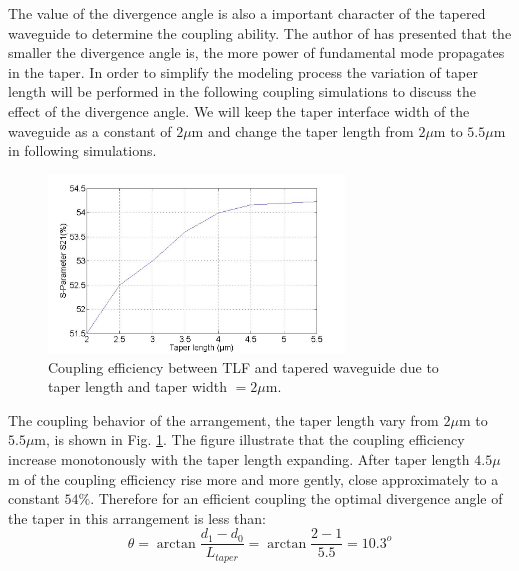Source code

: The value of the divergence angle is also a important character of the tapered waveguide to determine the coupling ability. The author of \cite{study_linear_tapered_waveguides} has presented that the smaller the divergence angle is, the more power of fundamental mode propagates in the taper. In order to simplify the modeling process the variation of taper length will be performed in the following coupling simulations to discuss the effect of the divergence angle.
We will keep the taper interface width of the waveguide as a constant of $2\mu$m and change the taper length from $2\mu$m to $5.5\mu$m in following simulations.\\
  
\begin{figure}[!ht]
\centering
\includegraphics[width=0.7\textwidth]{bilder/tapered_waveguide_dxx}
\caption{Coupling efficiency between TLF and tapered waveguide due to taper length and taper width $= 2\mu$m.}
\label{fig:tapered_waveguide_dxx}
\end{figure}
The coupling behavior of the arrangement, the taper length vary from $2\mu$m to $5.5\mu$m, is shown in Fig. \ref{fig:tapered_waveguide_dxx}.  The figure illustrate that the coupling efficiency increase monotonously with the taper length expanding. After taper length $4.5\mu$m of the coupling efficiency rise more and more gently, close approximately to a constant $54\%$. 
Therefore for an efficient coupling the optimal divergence angle of the taper in this arrangement is less than:
\begin{equation}
\theta=\arctan\frac{d_{1}-d_{0}}{L_{taper}}=\arctan\frac{2-1}{5.5}=10.3^{o}
\label{eq:divergence_angle}
\end{equation}
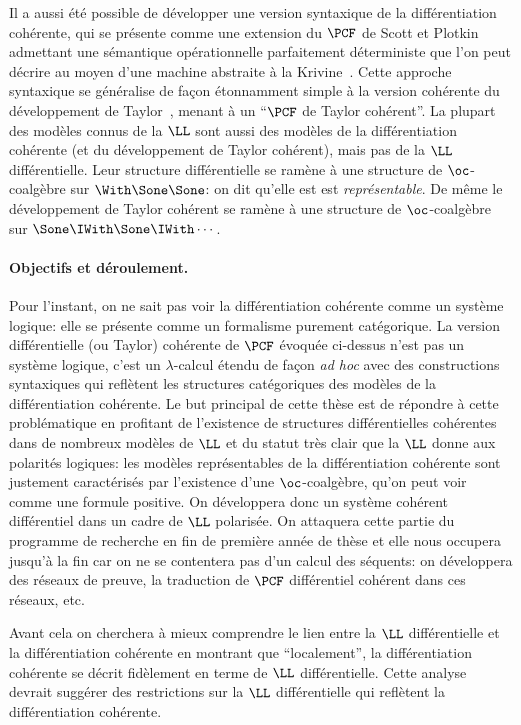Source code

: \documentclass[a4]{article}
\begin{document}
Il a aussi été possible de développer une version syntaxique de la
diffé\-ren\-tia\-tion cohérente, qui se présente comme une extension du
$\PCF$ de Scott et Plotkin admettant une sémantique
opérationnelle parfaitement déterministe que l'on peut décrire au
moyen d'une machine abstraite à la Krivine~\cite{Ehrhard23b}.
%
Cette approche syntaxique se généralise de façon étonnamment simple à
la version cohérente du développement de
Taylor~\cite{EhrhardWalch23b}, menant à un ``$\PCF$ de Taylor
cohérent''.
%
La plupart des modèles connus de la $\LL$ sont aussi des modèles de la
différentiation cohérente (et du développement de Taylor cohérent),
mais pas de la $\LL$ différentielle.
%
Leur structure différentielle se ramène à une structure de
$\oc$-coalgèbre sur $\With\Sone\Sone$: on dit qu'elle est
est \emph{représentable}.
%
De même le développement de Taylor cohérent se ramène à une structure
de $\oc$-coalgèbre sur $\Sone\IWith\Sone\IWith\cdots$.

\paragraph*{Objectifs et déroulement.}
Pour l'instant, on ne sait pas voir la différentiation cohérente comme
un système logique: elle se présente comme un formalisme purement
catégorique.
%
La version différentielle (ou Taylor) cohérente de $\PCF$ évoquée
ci-dessus n'est pas un système logique, c'est un $\lambda$-calcul
étendu de façon \emph{ad hoc} avec des constructions syntaxiques qui
reflètent les structures catégoriques des modèles de la
différentiation cohérente.
%
Le but principal de cette thèse est de répondre à cette problématique
en profitant de l'existence de structures différentielles cohérentes
dans de nombreux modèles de $\LL$ et du statut très clair que la $\LL$
donne aux polarités logiques: les modèles représentables de la
différentiation cohérente sont justement caractérisés par l'existence
d'une $\oc$-coalgèbre, qu'on peut voir comme une formule positive.
%
On développera donc un système cohérent différentiel dans un cadre de
$\LL$ polarisée.
%
On attaquera cette partie du programme de recherche en fin de première
année de thèse et elle nous occupera jusqu'à la fin car on ne se
contentera pas d'un calcul des séquents: on développera des réseaux de
preuve, la traduction de $\PCF$ différentiel cohérent dans ces réseaux,
etc.

Avant cela on cherchera à mieux comprendre le lien entre la $\LL$
différentielle et la différentiation cohérente en montrant que
``localement'', la différentiation cohérente se décrit fidèlement en
terme de $\LL$ différentielle.
%
%
Cette analyse devrait suggérer des restrictions sur la $\LL$
différentielle qui reflètent la différentiation cohérente.
\end{document}
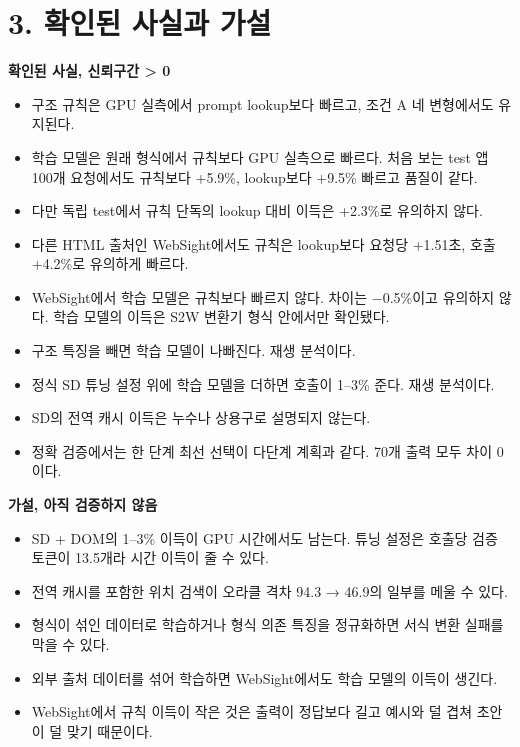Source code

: \documentclass[10pt,a4paper]{article}
\begin{document}
\section*{3. 확인된 사실과 가설}
\textbf{확인된 사실, 신뢰구간 > 0}
\begin{itemize}[leftmargin=1.2em]
\item 구조 규칙은 GPU 실측에서 prompt lookup보다 빠르고, 조건 A 네 변형에서도 유지된다.
\item 학습 모델은 원래 형식에서 규칙보다 GPU 실측으로 빠르다. 처음 보는 test 앱 100개 요청에서도 규칙보다 +5.9\%, lookup보다 +9.5\% 빠르고 품질이 같다.
\item 다만 독립 test에서 규칙 단독의 lookup 대비 이득은 +2.3\%로 유의하지 않다.
\item 다른 HTML 출처인 WebSight에서도 규칙은 lookup보다 요청당 +1.51초, 호출 +4.2\%로 유의하게 빠르다.
\item WebSight에서 학습 모델은 규칙보다 빠르지 않다. 차이는 −0.5\%이고 유의하지 않다. 학습 모델의 이득은 S2W 변환기 형식 안에서만 확인됐다.
\item 구조 특징을 빼면 학습 모델이 나빠진다. 재생 분석이다.
\item 정식 SD 튜닝 설정 위에 학습 모델을 더하면 호출이 1--3\% 준다. 재생 분석이다.
\item SD의 전역 캐시 이득은 누수나 상용구로 설명되지 않는다.
\item 정확 검증에서는 한 단계 최선 선택이 다단계 계획과 같다. 70개 출력 모두 차이 0이다.
\end{itemize}
\textbf{가설, 아직 검증하지 않음}
\begin{itemize}[leftmargin=1.2em]
\item SD + DOM의 1--3\% 이득이 GPU 시간에서도 남는다. 튜닝 설정은 호출당 검증 토큰이 13.5개라 시간 이득이 줄 수 있다.
\item 전역 캐시를 포함한 위치 검색이 오라클 격차 94.3 → 46.9의 일부를 메울 수 있다.
\item 형식이 섞인 데이터로 학습하거나 형식 의존 특징을 정규화하면 서식 변환 실패를 막을 수 있다.
\item 외부 출처 데이터를 섞어 학습하면 WebSight에서도 학습 모델의 이득이 생긴다.
\item WebSight에서 규칙 이득이 작은 것은 출력이 정답보다 길고 예시와 덜 겹쳐 초안이 덜 맞기 때문이다.
\end{itemize}
\end{document}
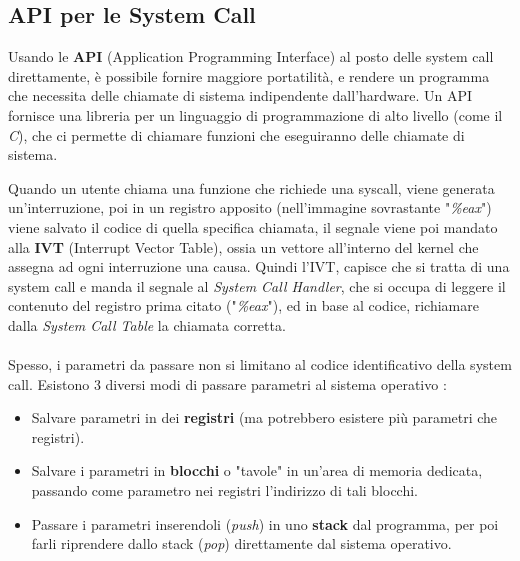 \documentclass[12pt, letterpaper]{article}
\begin{document}
\subsection{API per le System Call}
Usando le \textbf{API} (Application Programming Interface) al posto delle system call direttamente, è possibile 
fornire maggiore portatilità, e rendere un programma che necessita delle chiamate di sistema indipendente 
dall'hardware. Un API fornisce una libreria per un linguaggio di programmazione di alto livello (come il \textit{C}), 
che ci permette di chiamare funzioni che eseguiranno delle chiamate di sistema.
\begin{figure}[h]
\end{figure}
\newpage
Quando un utente chiama una funzione che richiede una syscall, viene generata un'interruzione, poi in un registro apposito 
(nell'immagine sovrastante "\textit{\%eax}") viene salvato il codice di quella specifica chiamata,
il segnale viene poi mandato alla \textbf{IVT} (Interrupt Vector Table), ossia un vettore all'interno 
del kernel che assegna ad ogni interruzione una causa. Quindi l'IVT, capisce che si tratta di una system call 
e manda il segnale al \textit{System Call Handler}, che si occupa di leggere il contenuto del registro 
prima citato ("\textit{\%eax}"), ed in base al codice, richiamare dalla \textit{System Call Table} la chiamata 
corretta.\\\hphantom{.}\\
Spesso, i parametri da passare non si limitano al codice identificativo della system call. Esistono 3 
diversi modi di passare parametri al sistema operativo :
\begin{itemize}
    \item Salvare parametri in dei \textbf{registri} (ma potrebbero esistere più parametri che registri).
    \item Salvare i parametri in \textbf{blocchi} o "tavole" in un'area di memoria dedicata, passando come 
    parametro nei registri l'indirizzo di tali blocchi.
    \item Passare i parametri inserendoli (\textit{push}) in uno \textbf{stack} dal programma, per poi farli 
    riprendere dallo stack (\textit{pop}) direttamente dal sistema operativo.
\end{itemize}
\end{document}
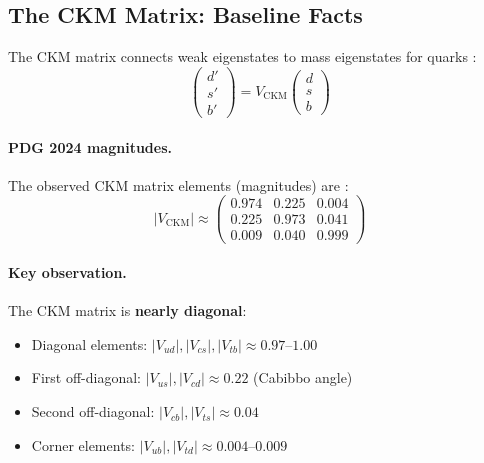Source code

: \subsection{The CKM Matrix: Baseline Facts}
\label{sec:ch7_baseline}

The CKM matrix connects weak eigenstates to mass eigenstates for quarks \tagBL{}:
\begin{equation}
    \begin{pmatrix} d' \\ s' \\ b' \end{pmatrix}
    = V_{\text{CKM}}
    \begin{pmatrix} d \\ s \\ b \end{pmatrix}
    \label{eq:ch7_ckm_def}
\end{equation}

\paragraph{PDG 2024 magnitudes.}
The observed CKM matrix elements (magnitudes) are \tagBL{}:
\begin{equation}
    |V_{\text{CKM}}| \approx
    \begin{pmatrix}
        0.974 & 0.225 & 0.004 \\
        0.225 & 0.973 & 0.041 \\
        0.009 & 0.040 & 0.999
    \end{pmatrix}
    \label{eq:ch7_ckm_pdg}
\end{equation}

\paragraph{Key observation.}
The CKM matrix is \textbf{nearly diagonal}:
\begin{itemize}[nosep]
    \item Diagonal elements: $|V_{ud}|, |V_{cs}|, |V_{tb}| \approx 0.97$--$1.00$
    \item First off-diagonal: $|V_{us}|, |V_{cd}| \approx 0.22$ (Cabibbo angle)
    \item Second off-diagonal: $|V_{cb}|, |V_{ts}| \approx 0.04$
    \item Corner elements: $|V_{ub}|, |V_{td}| \approx 0.004$--$0.009$
\end{itemize}

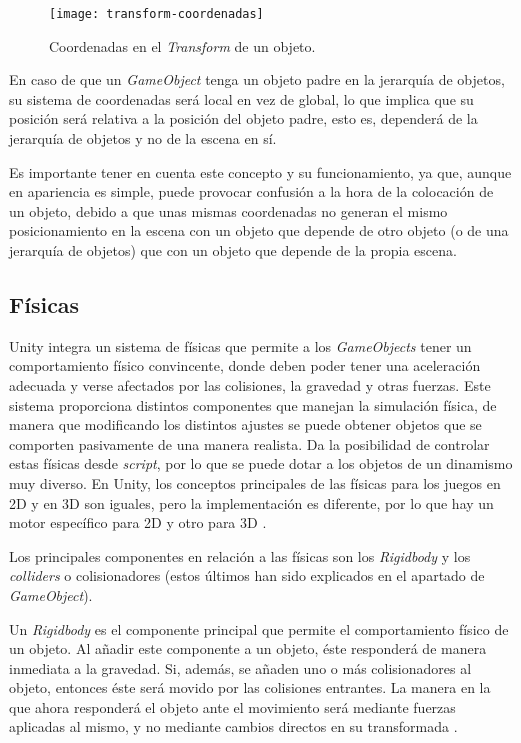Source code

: \begin{figure}[h]
	\centering
	\texttt{[image: transform-coordenadas]}
	\caption{Coordenadas en el \textit{Transform} de un objeto.}
	\label{fig:transform-coordenadas}
\end{figure}

En caso de que un \textit{GameObject} tenga un objeto padre en la jerarquía de objetos, su sistema de coordenadas será local en vez de global, lo que implica que su posición será relativa a la posición del objeto padre, esto es, dependerá de la jerarquía de objetos y no de la escena en sí.

Es importante tener en cuenta este concepto y su funcionamiento, ya que, aunque en apariencia es simple, puede provocar confusión a la hora de la colocación de un objeto, debido a que unas mismas coordenadas no generan el mismo posicionamiento en la escena con un objeto que depende de otro objeto (o de una jerarquía de objetos) que con un objeto que depende de la propia escena.

\subsection{Físicas}

Unity integra un sistema de físicas que permite a los \textit{GameObjects} tener un comportamiento físico convincente, donde deben poder tener una aceleración adecuada y verse afectados por las colisiones, la gravedad y otras fuerzas. Este sistema proporciona distintos componentes que manejan la simulación física, de manera que modificando los distintos ajustes se puede obtener objetos que se comporten pasivamente de una manera realista. Da la posibilidad de controlar estas físicas desde \textit{script}, por lo que se puede dotar a los objetos de un dinamismo muy diverso. En Unity, los conceptos principales de las físicas para los juegos en 2D y en 3D son iguales, pero la implementación es diferente, por lo que hay un motor específico para 2D y otro para 3D \cite{doc:physics}.

Los principales componentes en relación a las físicas son los \textit{Rigidbody} y los \textit{colliders} o colisionadores (estos últimos han sido explicados en el apartado de \textit{GameObject}). 

Un \textit{Rigidbody} es el componente principal que permite el comportamiento físico de un objeto. Al añadir este componente a un objeto, éste responderá de manera inmediata a la gravedad. Si, además, se añaden uno o más colisionadores al objeto, entonces éste será movido por las colisiones entrantes. La manera en la que ahora responderá el objeto ante el movimiento será mediante fuerzas aplicadas al mismo, y no mediante cambios directos en su transformada \cite{doc:rigidbody}.


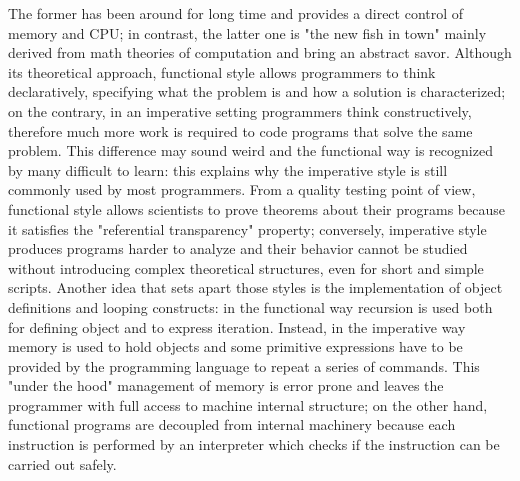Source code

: The former has been around for long time and provides a direct control
of memory and CPU; in contrast, the latter one is "the new fish in
town" mainly derived from math theories of computation and bring an
abstract savor. Although its theoretical approach, functional style
allows programmers to think declaratively, specifying what the problem
is and how a solution is characterized; on the contrary, in an
imperative setting programmers think constructively, therefore much
more work is required to code programs that solve the same
problem. This difference may sound weird and the functional way is
recognized by many difficult to learn: this explains why the
imperative style is still commonly used by most programmers. From a
quality testing point of view, functional style allows scientists to
prove theorems about their programs because it satisfies the
"referential transparency" property; conversely, imperative style
produces programs harder to analyze and their behavior cannot be
studied without introducing complex theoretical structures, even for
short and simple scripts.  Another idea that sets apart those styles
is the implementation of object definitions and looping constructs:
in the functional way recursion is used both for defining object and
to express iteration. Instead, in the imperative way memory is used to
hold objects and some primitive expressions have to be provided by the
programming language to repeat a series of commands. This "under the
hood" management of memory is error prone and leaves the programmer
with full access to machine internal structure; on the other hand,
functional programs are decoupled from internal machinery because each
instruction is performed by an interpreter which checks if the
instruction can be carried out safely.

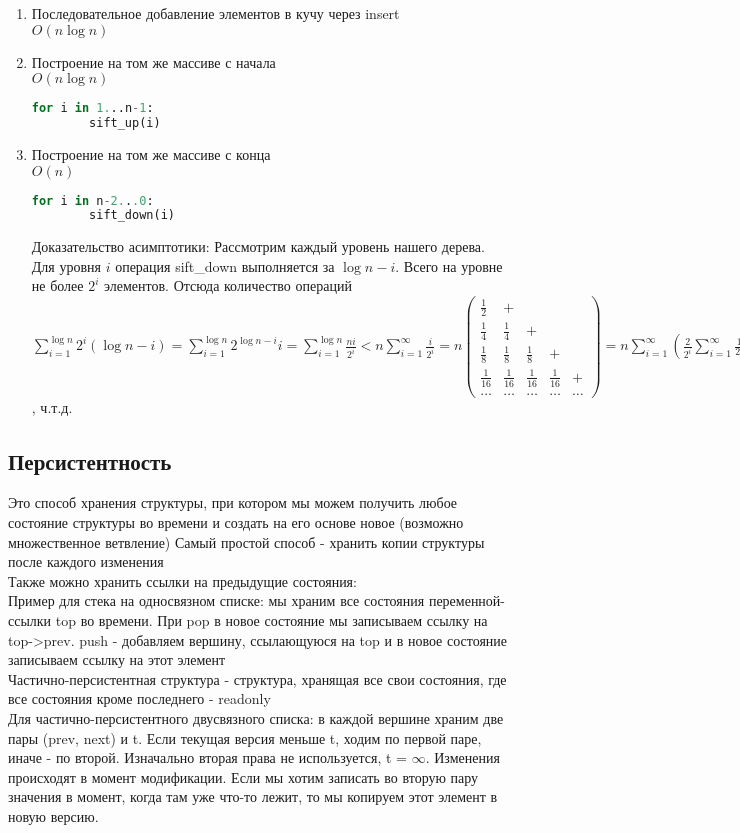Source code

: \documentclass[12pt]{article}
\begin{document}
\begin{enumerate}
    \item Последовательное добавление элементов в кучу через insert\\
    $O(n\log n)$
    \item Построение на том же массиве с начала\\
    $O(n\log n)$
\begin{lstlisting}[language=Python]
    for i in 1...n-1:
        sift_up(i)
\end{lstlisting}
    \item Построение на том же массиве с конца\\
    $O(n)$
\begin{lstlisting}[language=Python]
    for i in n-2...0:
        sift_down(i)
\end{lstlisting}
Доказательство асимптотики:
Рассмотрим каждый уровень нашего дерева. Для уровня $i$ операция sift\_down выполняется за $\log n-i$. Всего на уровне не более $2^i$ элементов. Отсюда количество операций $\sum\limits_{i=1}^{\log n} 2^i(\log n - i) = \sum\limits_{i=1}^{\log n} 2^{\log n - i}i = \sum\limits_{i=1}^{\log n} \frac{ni}{2^i} < n\sum\limits_{i=1}^\infty \frac{i}{2^i} = n\left(\begin{array}{ccccc}
    \frac12 & + & & & \\
    \frac14 & \frac14 & + & & \\
    \frac18 & \frac18 & \frac18 & + & \\
    \frac1{16} & \frac1{16} & \frac1{16} & \frac1{16} & + \\
    \ldots & \ldots & \ldots & \ldots & \ldots
\end{array}\right) = n\sum\limits_{i=1}^\infty (\frac{2}{2^i} \sum\limits_{i=1}^\infty \frac1{2_i}) = n\sum\limits_{i=1}^\infty \frac{2}{2^i}\cdot 1 = 2n\cdot1$, ч.т.д.

\end{enumerate}
\subsection{Персистентность}
Это способ хранения структуры, при котором мы можем получить любое состояние структуры во времени и создать на его основе новое (возможно множественное ветвление)
Самый простой способ - хранить копии структуры после каждого изменения\\
Также можно хранить ссылки на предыдущие состояния:\\
Пример для стека на односвязном списке: мы храним все состояния переменной-ссылки top во времени. При pop в новое состояние мы записываем ссылку на top->prev. push - добавляем вершину, ссылающуюся на top и в новое состояние записываем ссылку на этот элемент\\
Частично-персистентная структура - структура, хранящая все свои состояния, где все состояния кроме последнего - readonly\\
Для частично-персистентного двусвязного списка: в каждой вершине храним две пары (prev, next) и t. Если текущая версия меньше t, ходим по первой паре, иначе - по второй. Изначально вторая права не используется, t = $\infty$. Изменения происходят в момент модификации. Если мы хотим записать во вторую пару значения в момент, когда там уже что-то лежит, то мы копируем этот элемент в новую версию.
\end{document}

» **PROBLEM TO SOLVE**:
Determine how many lines of the records above contain the word "reflètent", and report only that number.

» **RESULT FOR THIS EXERCISE**:
2